Forward in code: Building a runtime system for arm-eabi

AdaCore provide a compiler (running on Windows and Linux) targeted to ARM (target arm-eabi) and a runtime system (RTS) supporting the Ravenscar profile.

The public version of the AdaCore Ravenscar RTS is released under the full GPL. It seemed as if it would be a good idea (and fun!) to produce an independent RTS with the GCC Runtime Library Exception (FAQ).

Development hardware

The board targeted by the AdaCore RTS is the STM32F4 Discovery from STMicroelectronics. I decided instead to get the STM32F429I Discovery, having been seduced by the on-board LCD; with hindsight this may have been a mistake, because it has fewer LEDs and reduces the number of available pins considerably. However, it is faster and has more RAM! Both are supplied by Farnell element14, among others.

AdaCore's software

The first step was to build AdaCore's GNAT GPL 2014 compiler for arm-eabi for the Mac, as written up here, and run with their Ravenscar RTS from the Linux distribution of the same compiler (for the STM32F4) and the modified version for the STM32F429I.

The STMicroelectronics boards come with a built-in communications port (ST-LINK) that supports reading and writing Flash and debugging with GDB. There's a fine tool to use this, stlink, which was easy enough to build for the Mac after an initial tussle with libusb and pkgconfig. A Mac binary is available on Sourceforge.

The demo worked.

FSF compilers

The next step was to build FSF GCC for arm-eabi; firstly 4.9.1, because that was the release whose host compiler I was running at the time, and later the 5.1.0 base and cross compiler.

Firmware

I started from the STM32Cube Firmware package from STMicroelectronics (www.st.com / Support / Tools and Software / Development Tools / Software / STM32Cube; various releases archived on Sourceforge, since STMicroelectronics don't make back issues available), with a boost from the Ada Bare Bones tutorial.

The STM32Cube software (version 1.3) had some problems with #include directives (backslash as path separator). After fixing this, and copying the relevant code from the Projects/STM32F429I-Discovery/Examples/BSP/ directory, the demo worked fine.

I wasn't able to include the linker script used by STMicroelectronics because of its licensing terms; instead, I found a suitable one on Github.

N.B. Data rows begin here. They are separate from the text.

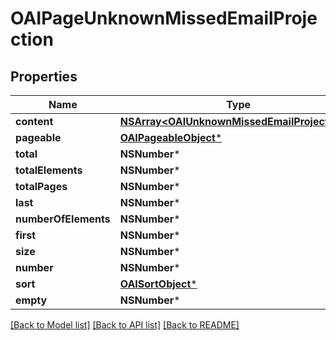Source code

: # OAIPageUnknownMissedEmailProjection

## Properties
Name | Type | Description | Notes
------------ | ------------- | ------------- | -------------
**content** | [**NSArray&lt;OAIUnknownMissedEmailProjection&gt;***](OAIUnknownMissedEmailProjection) |  | [optional] 
**pageable** | [**OAIPageableObject***](OAIPageableObject) |  | [optional] 
**total** | **NSNumber*** |  | [optional] 
**totalElements** | **NSNumber*** |  | [optional] 
**totalPages** | **NSNumber*** |  | [optional] 
**last** | **NSNumber*** |  | [optional] 
**numberOfElements** | **NSNumber*** |  | [optional] 
**first** | **NSNumber*** |  | [optional] 
**size** | **NSNumber*** |  | [optional] 
**number** | **NSNumber*** |  | [optional] 
**sort** | [**OAISortObject***](OAISortObject) |  | [optional] 
**empty** | **NSNumber*** |  | [optional] 

[[Back to Model list]](../README#documentation-for-models) [[Back to API list]](../README#documentation-for-api-endpoints) [[Back to README]](../README)


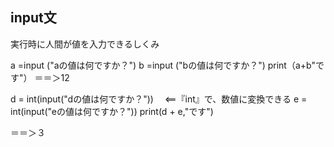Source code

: ## input文

実行時に人間が値を入力できるしくみ

a =input ("aの値は何ですか？")
b =input ("bの値は何ですか？")
print（a+b"です"）
＝＝＞12


d = int(input("dの値は何ですか？"))  　<==『int』で、数値に変換できる
e = int(input("eの値は何ですか？"))
print(d + e,"です")

＝＝＞３
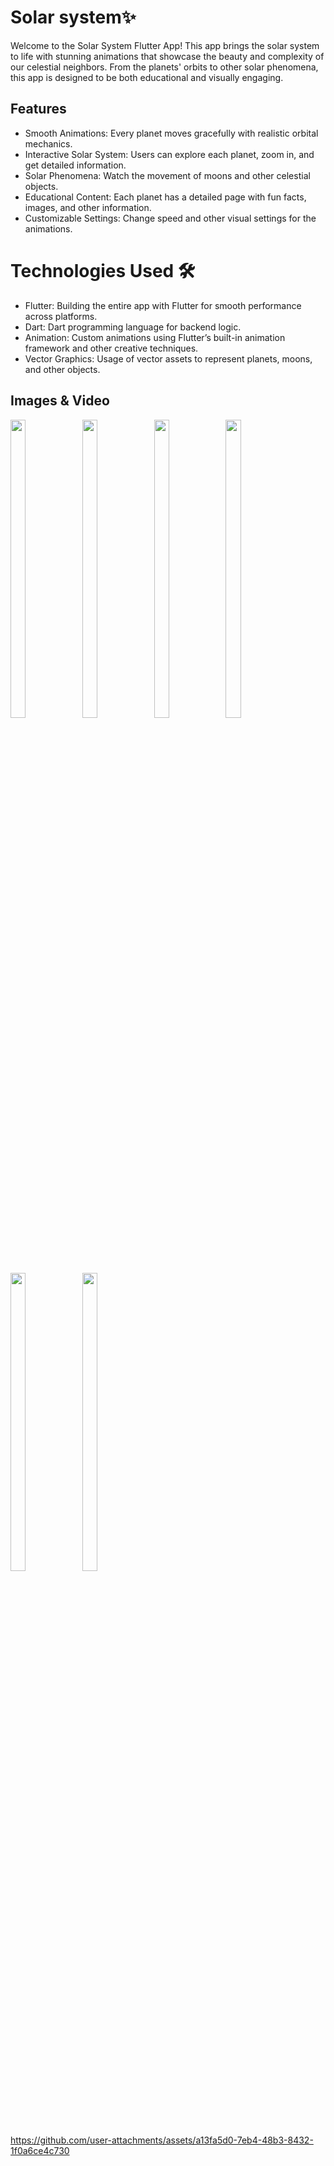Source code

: # Solar system✨

Welcome to the Solar System Flutter App! This app brings the solar system to life with stunning animations that showcase the beauty and complexity of our celestial neighbors. From the planets' orbits to other solar phenomena, this app is designed to be both educational and visually engaging.

## Features
- Smooth Animations: Every planet moves gracefully with realistic orbital mechanics.
- Interactive Solar System: Users can explore each planet, zoom in, and get detailed information.
- Solar Phenomena: Watch the movement of moons and other celestial objects.
- Educational Content: Each planet has a detailed page with fun facts, images, and other information.
- Customizable Settings: Change speed and other visual settings for the animations.

# Technologies Used 🛠️
- Flutter: Building the entire app with Flutter for smooth performance across platforms.
- Dart: Dart programming language for backend logic.
- Animation: Custom animations using Flutter’s built-in animation framework and other creative techniques.
- Vector Graphics: Usage of vector assets to represent planets, moons, and other objects.

## Images & Video 

<p>
  <img src = "https://github.com/user-attachments/assets/e29a304b-ec4d-4ed1-8f1f-9b61459cf193" width=22% height=35% >

  <img src = "https://github.com/user-attachments/assets/28af8f4b-42ec-46e3-9aae-6bd4f559658f" width=22% height=35% >

  <img src = "https://github.com/user-attachments/assets/52c3f888-e4ac-491f-9c89-380982cbb476" width=22% height=35% >

  <img src = "https://github.com/user-attachments/assets/348f92e0-c9f1-488c-bb96-6d82a26306b7" width=22% height=35% >

  <img src = "https://github.com/user-attachments/assets/6d59727a-9731-4098-9471-1c38095c1f35" width=22% height=35% >

  <img src = "https://github.com/user-attachments/assets/33260af8-4e0e-4aa6-8104-56fb127052f3" width=22% height=35% > 
</p>

 

https://github.com/user-attachments/assets/a13fa5d0-7eb4-48b3-8432-1f0a6ce4c730



<br>


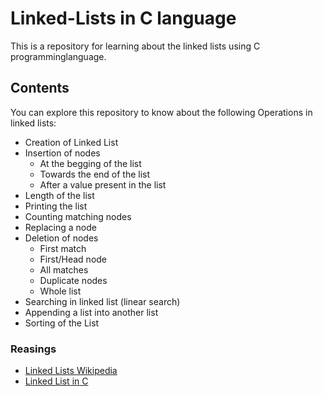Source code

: # Linked-Lists in C language 

This is a repository for learning about the linked lists using C programminglanguage.

## Contents 

You can explore this repository to know about the following Operations in linked lists:

- Creation of Linked List 
- Insertion of nodes
	- At the begging of the list
	- Towards the end of the list
	- After a value present in the list
- Length of the list
- Printing the list
- Counting matching nodes
- Replacing a node 
- Deletion of nodes
	- First match
	- First/Head node 
	- All matches 
	- Duplicate nodes
	- Whole list
- Searching in linked list (linear search)
- Appending a list into another list 
- Sorting of the List

### Reasings 
- [Linked Lists Wikipedia](https://en.wikipedia.org/wiki/Linked_list)
- [Linked List in C](https://ajaydey.hashnode.dev/linked-lists-in-c)

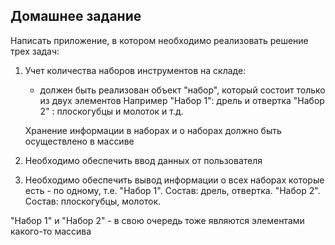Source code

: ## Домашнее задание 

Написать приложение, в котором необходимо реализовать решение трех задач:

1. Учет количества наборов инструментов на складе:
    - должен быть реализован объект "набор", который состоит только из двух элементов 
      Например "Набор 1": дрель и отвертка
      "Набор 2" : плоскогубцы и молоток
      и т.д.

   Хранение информации в наборах и о наборах должно быть осуществлено в массиве

2. Необходимо обеспечить ввод данных от пользователя

3. Необходимо обеспечить вывод информации о всех наборах которые есть - по одному, т.е.
   "Набор 1". Состав: дрель, отвертка.
   "Набор 2". Состав: плоскогубцы, молоток.

"Набор 1" и "Набор 2" - в свою очередь тоже являются элементами какого-то массива




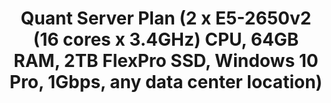---
title: 'Quant Server Plan (2 x E5-2650v2 (16 cores x 3.4GHz) CPU, 64GB RAM, 2TB FlexPro SSD, Windows 10 Pro, 1Gbps, any data center location)'
menu: 'Quant VPS'
onpage_menu: false
visible: false
metadata:
    description: 'Trade up to 300 charts, any platform: 2 x E5-2650v2 (16 cores x 3.4GHz) CPU, 64GB RAM, 2TB FlexPro SSD, Windows 10 Pro, 1Gbps, multiple data center locations'
body_classes: 'title-h1h2 header-dark header-transparent'
content:
    items: '@self.modular'
---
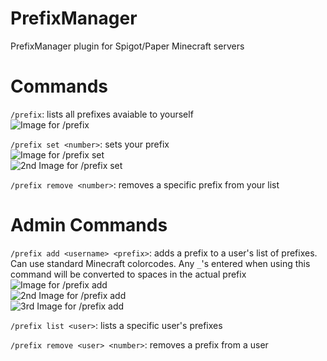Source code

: # PrefixManager
PrefixManager plugin for Spigot/Paper Minecraft servers

# Commands
`/prefix`: lists all prefixes avaiable to yourself  
![Image for /prefix](https://i.imgur.com/5qiCzC2.png)  

`/prefix set <number>`: sets your prefix  
![Image for /prefix set](https://i.imgur.com/hDKzsCg.png)  
![2nd Image for /prefix set](https://i.imgur.com/lPee4k6.png)  

`/prefix remove <number>`: removes a specific prefix from your list

# Admin Commands
`/prefix add <username> <prefix>`: adds a prefix to a user's list of prefixes. Can use standard Minecraft colorcodes. Any `_`'s entered when using this command will be converted to spaces in the actual prefix  
![Image for /prefix add](https://i.imgur.com/Ar7sKlL.png)  
![2nd Image for /prefix add](https://i.imgur.com/pHmAG5H.png)  
![3rd Image for /prefix add](https://i.imgur.com/nFJV5LA.png)    

`/prefix list <user>`: lists a specific user's prefixes  

`/prefix remove <user> <number>`: removes a prefix from a user


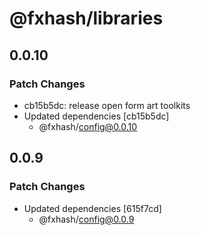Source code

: # @fxhash/libraries

## 0.0.10

### Patch Changes

- cb15b5dc: release open form art toolkits
- Updated dependencies [cb15b5dc]
  - @fxhash/config@0.0.10

## 0.0.9

### Patch Changes

- Updated dependencies [615f7cd]
  - @fxhash/config@0.0.9
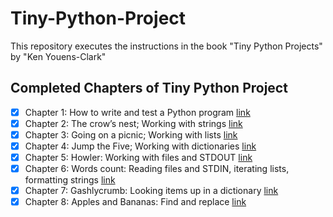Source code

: # Tiny-Python-Project
This repository executes the instructions in the book "Tiny Python Projects" by "Ken Youens-Clark"

## Completed Chapters of Tiny Python Project
- [x] Chapter 1: How to write and test a Python program [link](https://github.com/Akawi85/Tiny-Python-Project/tree/main/01_hello)
- [x] Chapter 2: The crow’s nest; Working with strings [link](https://github.com/Akawi85/Tiny-Python-Project/tree/main/02_crowsnest)
- [x] Chapter 3: Going on a picnic; Working with lists [link](https://github.com/Akawi85/Tiny-Python-Project/tree/main/03_picnic)
- [x] Chapter 4: Jump the Five; Working with dictionaries [link](https://github.com/Akawi85/Tiny-Python-Project/tree/main/04_jump_the_five)
- [x] Chapter 5: Howler: Working with files and STDOUT [link](https://github.com/Akawi85/Tiny-Python-Project/tree/main/05_howler)
- [x] Chapter 6: Words count: Reading files and STDIN, iterating lists, formatting strings [link](https://github.com/Akawi85/Tiny-Python-Project/tree/main/06_wc)
- [x] Chapter 7: Gashlycrumb: Looking items up in a dictionary [link](https://github.com/Akawi85/Tiny-Python-Project/tree/main/07_gashlycrumb)
- [x] Chapter 8: Apples and Bananas: Find and replace [link]()
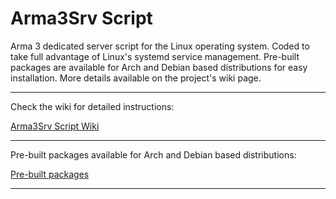 # Arma3Srv Script

Arma 3 dedicated server script for the Linux operating system. Coded to take full advantage of Linux's systemd service management. Pre-built packages are available for Arch and Debian based distributions for easy installation. More details available on the project's wiki page.

---

Check the wiki for detailed instructions:

[Arma3Srv Script Wiki](../../wikis)

-------------------------

Pre-built packages available for Arch and Debian based distributions:

[Pre-built packages](built-packages)

-------------------------
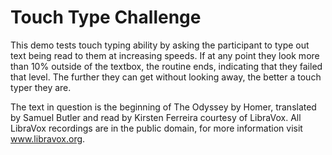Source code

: # Touch Type Challenge

This demo tests touch typing ability by asking the participant to type out text being read to them at increasing speeds. If at any point they look more than 10% outside of the textbox, the routine ends, indicating that they failed that level. The further they can get without looking away, the better a touch typer they are.

The text in question is the beginning of The Odyssey by Homer, translated by Samuel Butler and read by Kirsten Ferreira courtesy of LibraVox. All LibraVox recordings are in the public domain, for more information visit www.libravox.org.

I had considerable fun working out how to deal with system calls (all dummied), C++ global constructors, and libc.a dependencies. This involves cooperation between the linker script (forcing symbols to be loaded) and provision of _init() using a weak symbol, to be overridden by compiler-generated code for C++.

RTS: first steps

AdaCore's RTS is based on a bare-board design which was initially developed by the Real-Time Systems Group at the Technical University of Madrid. It is almost all written in Ada (there are two assembler routines, one for the interrupt vector table and one, in two versions depending on whether the executable is loaded into ROM or RAM, to perform the initial startup).

The basis for my new package System was the GNU-Linux/ARMEL version from the GCC 4.9.1 source distribution with the restrictions listed in Ada Bare Bones, and I copied the initial set of packages from the GCC 4.9.1 distribution (the list was derived from the GNAT GPL 2014 Zero-Footprint (zfp) RTS).

I also wrote some simple packages to interface to the on-board hardware (pushbutton, LEDs, and the LCD; omitting for the moment more sophisticated devices such as the accelerometers) via the Hardware Abstraction Layer (HAL); this also included a procedure STM32F429I_Discovery.HAL.Wait, implemented as

procedure Wait (Milliseconds : Natural) is
   procedure HAL_Delay (Milliseconds : Interfaces.Unsigned_32) with
     Import,
     Convention => C,
     External_Name => "HAL_Delay";
begin
   HAL_Delay (Interfaces.Unsigned_32 (Milliseconds));
end Wait;

RTS: second stage

There are two kinds of package in an RTS:

Those that the compiler depends on; it generates code which calls the package concerned without the user being involved.
Those that are invoked by the user directly. These are much easier to deal with.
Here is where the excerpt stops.